Postby hthi » 2017-06-02 17:54

leoz, you should discard dasein's answer. He is known to rather spend time telling you, you should find the answers yourself, than telling you the answers. You have chosen debian and that is an applaudable decision. You know about libre software, which is important. It is correct that debian is not as easy to manage as ubuntu.

About your notebook and its wifi card not working on debian.
That is a very common event about debian. You cannot expect all notebook devices to work when you install debian. It is common that wifi card, sd card reader and ethernet will not work.
If you can accept installing non free software on your debian notebook, you may do this

Install the software-properties-gtk package.
Find software and updates in applications
Start software and updates.
In debian software mark all boxes.
Close software and updates.
Restart the computer.
Install the linux-firmware-nonfree package.
Restart the computer.

Maybe now your wifi card will work.
If your notebook's wifi card does not work, you will have to identify your wifi card. Do this

In applications open a command line.
Enter sudo lspci.
In the output find what model the wifi card is.
Then ask on this forum or another gnulinux forum for a debian driver and firmware.

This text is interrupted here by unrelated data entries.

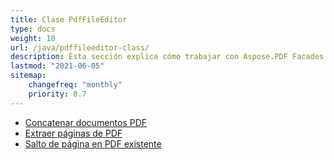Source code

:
 ```yaml
---
title: Clase PdfFileEditor
type: docs
weight: 10
url: /java/pdffileeditor-class/
description: Esta sección explica cómo trabajar con Aspose.PDF Facades usando la clase PdfFileEditor.
lastmod: "2021-06-05"
sitemap:
    changefreq: "monthly"
    priority: 0.7
---
```


- [Concatenar documentos PDF](/pdf/java/concatenate-pdf-documents/)
- [Extraer páginas de PDF](/pdf/java/extract-pdf-pages/)
- [Salto de página en PDF existente](/pdf/java/page-break-in-existing-pdf/)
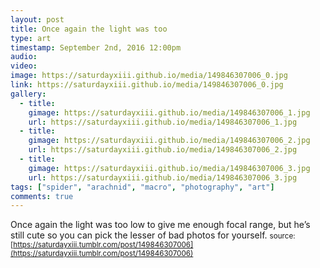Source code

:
 ```yaml
---
layout: post
title: Once again the light was too
type: art
timestamp: September 2nd, 2016 12:00pm
audio: 
video: 
image: https://saturdayxiii.github.io/media/149846307006_0.jpg
link: https://saturdayxiii.github.io/media/149846307006_0.jpg
gallery:
  - title: 
    gimage: https://saturdayxiii.github.io/media/149846307006_1.jpg
    url: https://saturdayxiii.github.io/media/149846307006_1.jpg
  - title: 
    gimage: https://saturdayxiii.github.io/media/149846307006_2.jpg
    url: https://saturdayxiii.github.io/media/149846307006_2.jpg
  - title: 
    gimage: https://saturdayxiii.github.io/media/149846307006_3.jpg
    url: https://saturdayxiii.github.io/media/149846307006_3.jpg
tags: ["spider", "arachnid", "macro", "photography", "art"]
comments: true
---
```

Once again the light was too low to give me enough focal range, but he’s still cute so you can pick the lesser of bad photos for yourself.
<small>source: [https://saturdayxiii.tumblr.com/post/149846307006](https://saturdayxiii.tumblr.com/post/149846307006)</small>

Another option is to ask about the wifi card's driver and firmware on an ubuntu forum.
You know the wifi card works on ubuntu. Ask how to idenify and copy the wifi card's driver and firmware.
If you get to copy the driver and firmware, then ask on the debian forum how to install the software.

Another option is to get another wifi card for your notebook.
The atheros ar9565 wifi card is known to run on libre debian software.
But some notebooks are made such that you cannot use another wifi card model.

About getting a notebook which will have all devices working, when you have installed debian.
Noone can tell what devices will work when you install debian on a notebook.
If you are located in a country where you can return a computer, you do not want, you can install debian on an usb stick or hdd. Get the computer.
Run debian on the usb memory stick or hdd. Test what devices work. If devices do not work and you cannot get them to work, then return
the computer.

At thinkpenguin.com you can buy debian notebooks. There are other vendors too.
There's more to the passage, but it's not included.